Sementara itu, Rina Ayu Mesaroh menghadapi kondisi ekonomi keluarga yang lebih berat. Ia kehilangan tempat tinggal akibat utang keluarga dan harus tinggal bersama kerabat. Dengan latar belakang tersebut, Sekolah Rakyat menjadi solusi yang memungkinkannya tetap bersekolah tanpa memikirkan biaya hidup dan pendidikan.

Meski demikian, ia mengaku terbantu dengan fasilitas sekolah yang memungkinkan dirinya fokus belajar tanpa memikirkan biaya. Pasalnya, penghasilan ibunya sebagai buruh tani tak menentu dan ayahnya yang serabutan hanya menghasilkan sekitar Rp500 ribu per bulan.

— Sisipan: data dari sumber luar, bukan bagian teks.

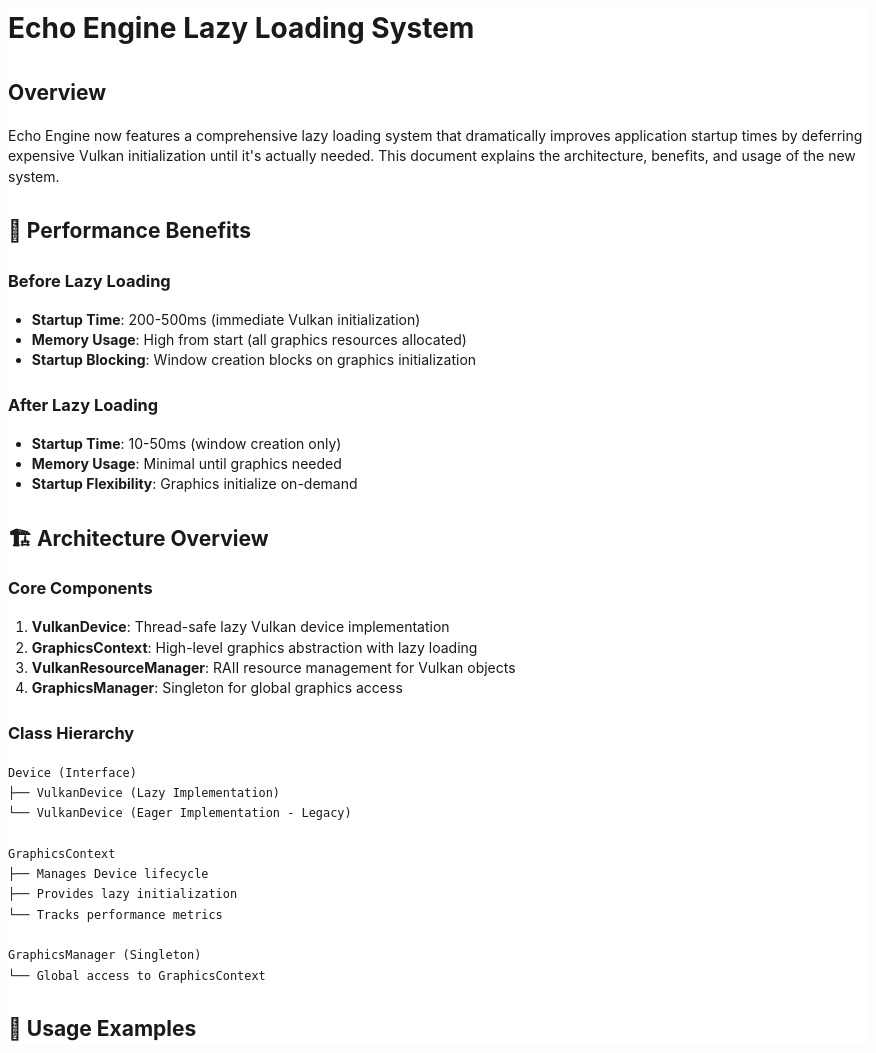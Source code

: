 # Echo Engine Lazy Loading System

## Overview

Echo Engine now features a comprehensive lazy loading system that dramatically improves application startup times by deferring expensive Vulkan initialization until it's actually needed. This document explains the architecture, benefits, and usage of the new system.

## 🚀 **Performance Benefits**

### Before Lazy Loading

- **Startup Time**: 200-500ms (immediate Vulkan initialization)
- **Memory Usage**: High from start (all graphics resources allocated)
- **Startup Blocking**: Window creation blocks on graphics initialization

### After Lazy Loading

- **Startup Time**: 10-50ms (window creation only)
- **Memory Usage**: Minimal until graphics needed
- **Startup Flexibility**: Graphics initialize on-demand

## 🏗 **Architecture Overview**

### Core Components

1. **VulkanDevice**: Thread-safe lazy Vulkan device implementation
2. **GraphicsContext**: High-level graphics abstraction with lazy loading
3. **VulkanResourceManager**: RAII resource management for Vulkan objects
4. **GraphicsManager**: Singleton for global graphics access

### Class Hierarchy

```
Device (Interface)
├── VulkanDevice (Lazy Implementation)
└── VulkanDevice (Eager Implementation - Legacy)

GraphicsContext
├── Manages Device lifecycle
├── Provides lazy initialization
└── Tracks performance metrics

GraphicsManager (Singleton)
└── Global access to GraphicsContext
```

## 🔧 **Usage Examples**
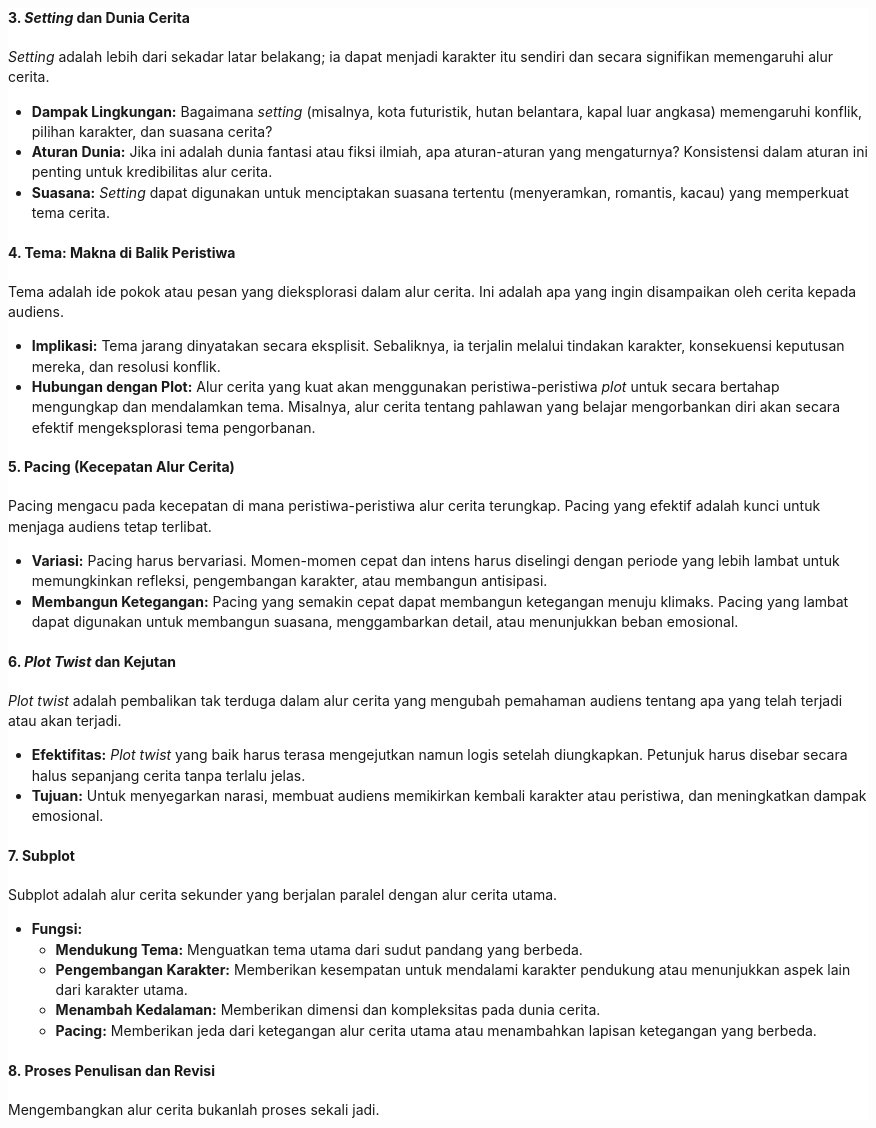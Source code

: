 #### 3. *Setting* dan Dunia Cerita
*Setting* adalah lebih dari sekadar latar belakang; ia dapat menjadi karakter itu sendiri dan secara signifikan memengaruhi alur cerita.

*   **Dampak Lingkungan:** Bagaimana *setting* (misalnya, kota futuristik, hutan belantara, kapal luar angkasa) memengaruhi konflik, pilihan karakter, dan suasana cerita?
*   **Aturan Dunia:** Jika ini adalah dunia fantasi atau fiksi ilmiah, apa aturan-aturan yang mengaturnya? Konsistensi dalam aturan ini penting untuk kredibilitas alur cerita.
*   **Suasana:** *Setting* dapat digunakan untuk menciptakan suasana tertentu (menyeramkan, romantis, kacau) yang memperkuat tema cerita.

#### 4. Tema: Makna di Balik Peristiwa
Tema adalah ide pokok atau pesan yang dieksplorasi dalam alur cerita. Ini adalah apa yang ingin disampaikan oleh cerita kepada audiens.

*   **Implikasi:** Tema jarang dinyatakan secara eksplisit. Sebaliknya, ia terjalin melalui tindakan karakter, konsekuensi keputusan mereka, dan resolusi konflik.
*   **Hubungan dengan Plot:** Alur cerita yang kuat akan menggunakan peristiwa-peristiwa *plot* untuk secara bertahap mengungkap dan mendalamkan tema. Misalnya, alur cerita tentang pahlawan yang belajar mengorbankan diri akan secara efektif mengeksplorasi tema pengorbanan.

#### 5. Pacing (Kecepatan Alur Cerita)
Pacing mengacu pada kecepatan di mana peristiwa-peristiwa alur cerita terungkap. Pacing yang efektif adalah kunci untuk menjaga audiens tetap terlibat.

*   **Variasi:** Pacing harus bervariasi. Momen-momen cepat dan intens harus diselingi dengan periode yang lebih lambat untuk memungkinkan refleksi, pengembangan karakter, atau membangun antisipasi.
*   **Membangun Ketegangan:** Pacing yang semakin cepat dapat membangun ketegangan menuju klimaks. Pacing yang lambat dapat digunakan untuk membangun suasana, menggambarkan detail, atau menunjukkan beban emosional.

#### 6. *Plot Twist* dan Kejutan
*Plot twist* adalah pembalikan tak terduga dalam alur cerita yang mengubah pemahaman audiens tentang apa yang telah terjadi atau akan terjadi.

*   **Efektifitas:** *Plot twist* yang baik harus terasa mengejutkan namun logis setelah diungkapkan. Petunjuk harus disebar secara halus sepanjang cerita tanpa terlalu jelas.
*   **Tujuan:** Untuk menyegarkan narasi, membuat audiens memikirkan kembali karakter atau peristiwa, dan meningkatkan dampak emosional.

#### 7. Subplot
Subplot adalah alur cerita sekunder yang berjalan paralel dengan alur cerita utama.

*   **Fungsi:**
    *   **Mendukung Tema:** Menguatkan tema utama dari sudut pandang yang berbeda.
    *   **Pengembangan Karakter:** Memberikan kesempatan untuk mendalami karakter pendukung atau menunjukkan aspek lain dari karakter utama.
    *   **Menambah Kedalaman:** Memberikan dimensi dan kompleksitas pada dunia cerita.
    *   **Pacing:** Memberikan jeda dari ketegangan alur cerita utama atau menambahkan lapisan ketegangan yang berbeda.

#### 8. Proses Penulisan dan Revisi
Mengembangkan alur cerita bukanlah proses sekali jadi.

Ia pun berharap program Sekolah Rakyat terus dikembangkan agar ia bisa menggapai cita-citanya sebagai apoteker. Rina tak lupa menyampaikan terima kasih kepada Prabowo yang sudah menjalankan program mulia ini.

“Saya mewakili teman-teman saya di SRMA 18 Blora ini mengucapkan terima kasih sebesar-besarnya kepada Pak Prabowo Subianto selaku Presiden RI yang telah membangun Sekolah Rakyat. Terobosan Pak Prabowo membantu kami para anak di keluarga miskin dan miskin ekstrem untuk bisa bersekolah dan wewujudkan cita-cita kami,” pungkasnya.

Fito Wahyu Mahendra – Redaksi

×

 

Hello!

Click one of our contacts below to chat on WhatsApp

× hey MOST...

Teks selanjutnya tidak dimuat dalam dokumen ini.